Solution 3: Nuclear Option – Remove Registry Key

Only during research on the issue have I uncovered this additional, nuclear option which seems to be best suited for those who are having issues with CD/DVD and virtual drives where the issue persisted beyond solution 1 and solution 2.

Always always always – create a backup of your Registry before you start making any changes. I don’t care if you have been working on computer 10 days or 10 years – backup your registry.

Within the registry editor, navigate to the following key

HKEY_CURRENT_USER\Software\Microsoft\Windows\CurrentVersion\Explorer

Locate the specific key MountPoints2, right click and select delete. Confirm any dialog boxes that open.

Solution 4: Make Additional Space on Server

Fairly self explanatory – but – ensure that there is at least a gig or two free on the network share you are wishing to gain access to. There is no set amount of space that is needed but ‘more is better’ to a certain degree.
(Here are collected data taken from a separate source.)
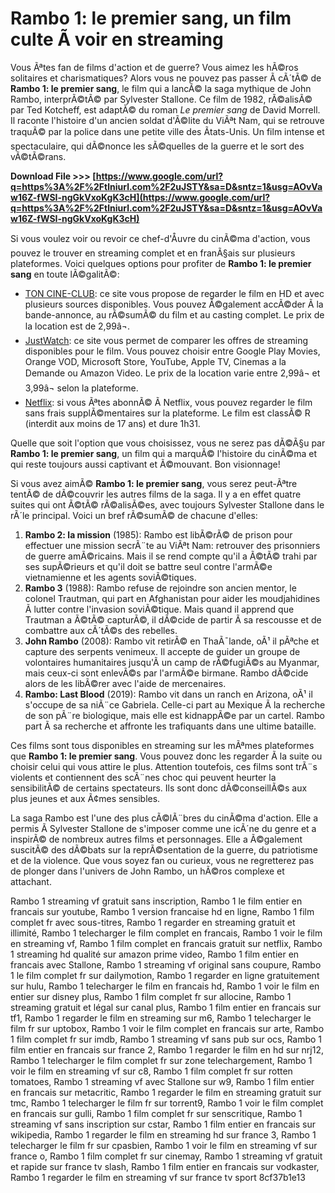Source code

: 
 
# Rambo 1: le premier sang, un film culte Ã  voir en streaming
 
Vous Ãªtes fan de films d'action et de guerre? Vous aimez les hÃ©ros solitaires et charismatiques? Alors vous ne pouvez pas passer Ã  cÃ´tÃ© de **Rambo 1: le premier sang**, le film qui a lancÃ© la saga mythique de John Rambo, interprÃ©tÃ© par Sylvester Stallone. Ce film de 1982, rÃ©alisÃ© par Ted Kotcheff, est adaptÃ© du roman *Le premier sang* de David Morrell. Il raconte l'histoire d'un ancien soldat d'Ã©lite du ViÃªt Nam, qui se retrouve traquÃ© par la police dans une petite ville des Ãtats-Unis. Un film intense et spectaculaire, qui dÃ©nonce les sÃ©quelles de la guerre et le sort des vÃ©tÃ©rans.
 
**Download File >>> [https://www.google.com/url?q=https%3A%2F%2Ftlniurl.com%2F2uJSTY&sa=D&sntz=1&usg=AOvVaw16Z-fWSI-ngGkVxoKgK3cH](https://www.google.com/url?q=https%3A%2F%2Ftlniurl.com%2F2uJSTY&sa=D&sntz=1&usg=AOvVaw16Z-fWSI-ngGkVxoKgK3cH)**


 
Si vous voulez voir ou revoir ce chef-d'Åuvre du cinÃ©ma d'action, vous pouvez le trouver en streaming complet et en franÃ§ais sur plusieurs plateformes. Voici quelques options pour profiter de **Rambo 1: le premier sang** en toute lÃ©galitÃ©:
 
- [TON CINE-CLUB](https://toncineclub.online/films/rambo-streaming-vf-1982/): ce site vous propose de regarder le film en HD et avec plusieurs sources disponibles. Vous pouvez Ã©galement accÃ©der Ã  la bande-annonce, au rÃ©sumÃ© du film et au casting complet. Le prix de la location est de 2,99â¬.
- [JustWatch](https://www.justwatch.com/fr/film/john-rambo): ce site vous permet de comparer les offres de streaming disponibles pour le film. Vous pouvez choisir entre Google Play Movies, Orange VOD, Microsoft Store, YouTube, Apple TV, Cinemas a la Demande ou Amazon Video. Le prix de la location varie entre 2,99â¬ et 3,99â¬ selon la plateforme.
- [Netflix](https://www.netflix.com/ca-fr/title/70084769): si vous Ãªtes abonnÃ© Ã  Netflix, vous pouvez regarder le film sans frais supplÃ©mentaires sur la plateforme. Le film est classÃ© R (interdit aux moins de 17 ans) et dure 1h31.

Quelle que soit l'option que vous choisissez, vous ne serez pas dÃ©Ã§u par **Rambo 1: le premier sang**, un film qui a marquÃ© l'histoire du cinÃ©ma et qui reste toujours aussi captivant et Ã©mouvant. Bon visionnage!
  
Si vous avez aimÃ© **Rambo 1: le premier sang**, vous serez peut-Ãªtre tentÃ© de dÃ©couvrir les autres films de la saga. Il y a en effet quatre suites qui ont Ã©tÃ© rÃ©alisÃ©es, avec toujours Sylvester Stallone dans le rÃ´le principal. Voici un bref rÃ©sumÃ© de chacune d'elles:

1. **Rambo 2: la mission** (1985): Rambo est libÃ©rÃ© de prison pour effectuer une mission secrÃ¨te au ViÃªt Nam: retrouver des prisonniers de guerre amÃ©ricains. Mais il se rend compte qu'il a Ã©tÃ© trahi par ses supÃ©rieurs et qu'il doit se battre seul contre l'armÃ©e vietnamienne et les agents soviÃ©tiques.
2. **Rambo 3** (1988): Rambo refuse de rejoindre son ancien mentor, le colonel Trautman, qui part en Afghanistan pour aider les moudjahidines Ã  lutter contre l'invasion soviÃ©tique. Mais quand il apprend que Trautman a Ã©tÃ© capturÃ©, il dÃ©cide de partir Ã  sa rescousse et de combattre aux cÃ´tÃ©s des rebelles.
3. **John Rambo** (2008): Rambo vit retirÃ© en ThaÃ¯lande, oÃ¹ il pÃªche et capture des serpents venimeux. Il accepte de guider un groupe de volontaires humanitaires jusqu'Ã  un camp de rÃ©fugiÃ©s au Myanmar, mais ceux-ci sont enlevÃ©s par l'armÃ©e birmane. Rambo dÃ©cide alors de les libÃ©rer avec l'aide de mercenaires.
4. **Rambo: Last Blood** (2019): Rambo vit dans un ranch en Arizona, oÃ¹ il s'occupe de sa niÃ¨ce Gabriela. Celle-ci part au Mexique Ã  la recherche de son pÃ¨re biologique, mais elle est kidnappÃ©e par un cartel. Rambo part Ã  sa recherche et affronte les trafiquants dans une ultime bataille.

Ces films sont tous disponibles en streaming sur les mÃªmes plateformes que **Rambo 1: le premier sang**. Vous pouvez donc les regarder Ã  la suite ou choisir celui qui vous attire le plus. Attention toutefois, ces films sont trÃ¨s violents et contiennent des scÃ¨nes choc qui peuvent heurter la sensibilitÃ© de certains spectateurs. Ils sont donc dÃ©conseillÃ©s aux plus jeunes et aux Ã¢mes sensibles.
 
La saga Rambo est l'une des plus cÃ©lÃ¨bres du cinÃ©ma d'action. Elle a permis Ã  Sylvester Stallone de s'imposer comme une icÃ´ne du genre et a inspirÃ© de nombreux autres films et personnages. Elle a Ã©galement suscitÃ© des dÃ©bats sur la reprÃ©sentation de la guerre, du patriotisme et de la violence. Que vous soyez fan ou curieux, vous ne regretterez pas de plonger dans l'univers de John Rambo, un hÃ©ros complexe et attachant.
 
Rambo 1 streaming vf gratuit sans inscription,  Rambo 1 le film entier en francais sur youtube,  Rambo 1 version francaise hd en ligne,  Rambo 1 film complet fr avec sous-titres,  Rambo 1 regarder en streaming gratuit et illimité,  Rambo 1 telecharger le film complet en francais,  Rambo 1 voir le film en streaming vf,  Rambo 1 film complet en francais gratuit sur netflix,  Rambo 1 streaming hd qualité sur amazon prime video,  Rambo 1 film entier en francais avec Stallone,  Rambo 1 streaming vf original sans coupure,  Rambo 1 le film complet fr sur dailymotion,  Rambo 1 regarder en ligne gratuitement sur hulu,  Rambo 1 telecharger le film en francais hd,  Rambo 1 voir le film en entier sur disney plus,  Rambo 1 film complet fr sur allocine,  Rambo 1 streaming gratuit et légal sur canal plus,  Rambo 1 film entier en francais sur tf1,  Rambo 1 regarder le film en streaming sur m6,  Rambo 1 telecharger le film fr sur uptobox,  Rambo 1 voir le film complet en francais sur arte,  Rambo 1 film complet fr sur imdb,  Rambo 1 streaming vf sans pub sur ocs,  Rambo 1 film entier en francais sur france 2,  Rambo 1 regarder le film en hd sur nrj12,  Rambo 1 telecharger le film complet fr sur zone telechargement,  Rambo 1 voir le film en streaming vf sur c8,  Rambo 1 film complet fr sur rotten tomatoes,  Rambo 1 streaming vf avec Stallone sur w9,  Rambo 1 film entier en francais sur metacritic,  Rambo 1 regarder le film en streaming gratuit sur tmc,  Rambo 1 telecharger le film fr sur torrent9,  Rambo 1 voir le film complet en francais sur gulli,  Rambo 1 film complet fr sur senscritique,  Rambo 1 streaming vf sans inscription sur cstar,  Rambo 1 film entier en francais sur wikipedia,  Rambo 1 regarder le film en streaming hd sur france 3,  Rambo 1 telecharger le film fr sur cpasbien,  Rambo 1 voir le film en streaming vf sur france o,  Rambo 1 film complet fr sur cinemay,  Rambo 1 streaming vf gratuit et rapide sur france tv slash,  Rambo 1 film entier en francais sur vodkaster,  Rambo 1 regarder le film en streaming vf sur france tv sport
 8cf37b1e13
Solution 5: Reassign The Drive Letters

When in doubt – delete and try it over again. Sometimes there could be corruption with the configuration or the configuration has adjusted in some way from the original. This can also occur when the drive mapping assigned letter is different within Disk Management vs what is in Explorer.exe

  1. Ensure that all files/folders associated with network drive are closed and disconnected. Also make sure that there are no running process or copying or moving
  2. Open Disk Management and navigate to the drive in question
  3. Right click on the drive having the issue and and select Change Drive Letter and Paths.
  4. Decide on a drive letter different from the one listed and adjust configuration.